Efficacy of Laser Versus Cryotherapy in the Treatment of Warts

November 4, 2019 updated by: Shichao Lu, The 306 Hospital of People's Liberation Army

Cryotherapy Versus Laser for the Treatment of Nongenital Cutaneous Warts: A Randomized Controlled Clinical Trial

The purpose of this study is to test the efficacy of laser versus cryotherapy on the treatment of warts

Study Overview

Status

Completed

Conditions

Intervention / Treatment

Detailed Description

Cutaneous warts were a common skin diseases caused by human papilloma virus (HPV) infection. Although warts may spontaneously resolve, many patients seek for treatment for various reasons. There are many kinds of treatments for cutaneous warts, including salicylic acid, cryotherapy, laser, etc. A recent high quality RCT confirmed that the cure rate of topical salicylic acid and frozen has no difference at six months, but the efficacy of laser versus cryotherapy on the treatment of warts remains unclear. Therefore, we designed a randomized controlled trial to test the efficacy of laser versus cryotherapy on the treatment of warts.

Study Type

Interventional

Enrollment (Actual)

150

Phase

  • Not Applicable

Contacts and Locations

This section provides the contact details for those conducting the study, and information on where this study is being conducted.

Study Locations

  • China
      • Beijing, China, 100101
        • The 306 Hospital of PLA

Participation Criteria

Researchers look for people who fit a certain description, called eligibility criteria.
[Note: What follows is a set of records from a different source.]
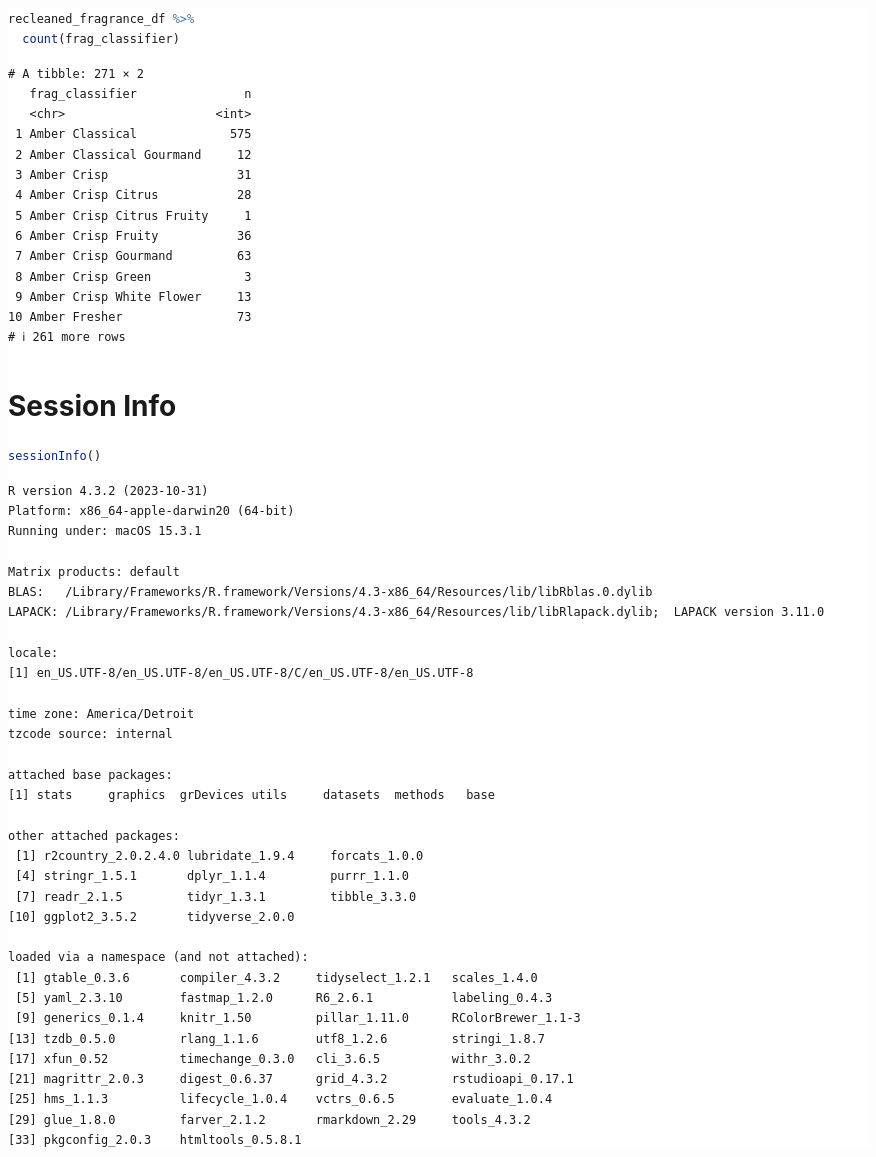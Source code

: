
 ``` r
recleaned_fragrance_df %>% 
  count(frag_classifier)
```

    # A tibble: 271 × 2
       frag_classifier               n
       <chr>                     <int>
     1 Amber Classical             575
     2 Amber Classical Gourmand     12
     3 Amber Crisp                  31
     4 Amber Crisp Citrus           28
     5 Amber Crisp Citrus Fruity     1
     6 Amber Crisp Fruity           36
     7 Amber Crisp Gourmand         63
     8 Amber Crisp Green             3
     9 Amber Crisp White Flower     13
    10 Amber Fresher                73
    # ℹ 261 more rows

# Session Info

``` r
sessionInfo()
```

    R version 4.3.2 (2023-10-31)
    Platform: x86_64-apple-darwin20 (64-bit)
    Running under: macOS 15.3.1

    Matrix products: default
    BLAS:   /Library/Frameworks/R.framework/Versions/4.3-x86_64/Resources/lib/libRblas.0.dylib 
    LAPACK: /Library/Frameworks/R.framework/Versions/4.3-x86_64/Resources/lib/libRlapack.dylib;  LAPACK version 3.11.0

    locale:
    [1] en_US.UTF-8/en_US.UTF-8/en_US.UTF-8/C/en_US.UTF-8/en_US.UTF-8

    time zone: America/Detroit
    tzcode source: internal

    attached base packages:
    [1] stats     graphics  grDevices utils     datasets  methods   base     

    other attached packages:
     [1] r2country_2.0.2.4.0 lubridate_1.9.4     forcats_1.0.0      
     [4] stringr_1.5.1       dplyr_1.1.4         purrr_1.1.0        
     [7] readr_2.1.5         tidyr_1.3.1         tibble_3.3.0       
    [10] ggplot2_3.5.2       tidyverse_2.0.0    

    loaded via a namespace (and not attached):
     [1] gtable_0.3.6       compiler_4.3.2     tidyselect_1.2.1   scales_1.4.0      
     [5] yaml_2.3.10        fastmap_1.2.0      R6_2.6.1           labeling_0.4.3    
     [9] generics_0.1.4     knitr_1.50         pillar_1.11.0      RColorBrewer_1.1-3
    [13] tzdb_0.5.0         rlang_1.1.6        utf8_1.2.6         stringi_1.8.7     
    [17] xfun_0.52          timechange_0.3.0   cli_3.6.5          withr_3.0.2       
    [21] magrittr_2.0.3     digest_0.6.37      grid_4.3.2         rstudioapi_0.17.1 
    [25] hms_1.1.3          lifecycle_1.0.4    vctrs_0.6.5        evaluate_1.0.4    
    [29] glue_1.8.0         farver_2.1.2       rmarkdown_2.29     tools_4.3.2       
    [33] pkgconfig_2.0.3    htmltools_0.5.8.1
Some examples of these criteria are a person's general health condition or prior treatments.

Eligibility Criteria

Ages Eligible for Study

18 years and older (ADULT, OLDER_ADULT)

Accepts Healthy Volunteers

No

Genders Eligible for Study

All

Description

Inclusion Criteria:

  • Patients have cutaneous warts, including common warts(d≥1cm or n≥5 ), plantar warts, periungual warts, mosaic warts, which are suitable for cryotherapy and laser treatment .
  • patients aged eighting years and over, who have junior school degree or above

Exclusion Criteria:

  • Patients who have more than 20 warts
  • Patients who are currently participating in another trial for the treatment of their warts
  • Patients who took immunosuppressant drugs such as oral corticosteroids within the past three months.
  • Patients who are pregnant or ready for pregnancies or breast-feeding.
  • Patients who have impaired healing eg due to diabetes, vascular disease, vitamin A deficiency, hyperthyroidism and hypothyroidism.
  • Patients who have autoimmune diseases, eg SLE, dermatomyositis, scleroderma and other diseases .
  • Patients who have cold intolerance, eg cold urticaria, cryoglobulinaemia, cold agglutinin syndrome, Raynaud's syndrome.
  • Patients who have local injections intolerance.
  • Patients who have local hypoesthesia .
  • Patients who can not tolerate cryotherapy or laser treatment for their own reasons.

Study Plan

This section provides details of the study plan, including how the study is designed and what the study is measuring.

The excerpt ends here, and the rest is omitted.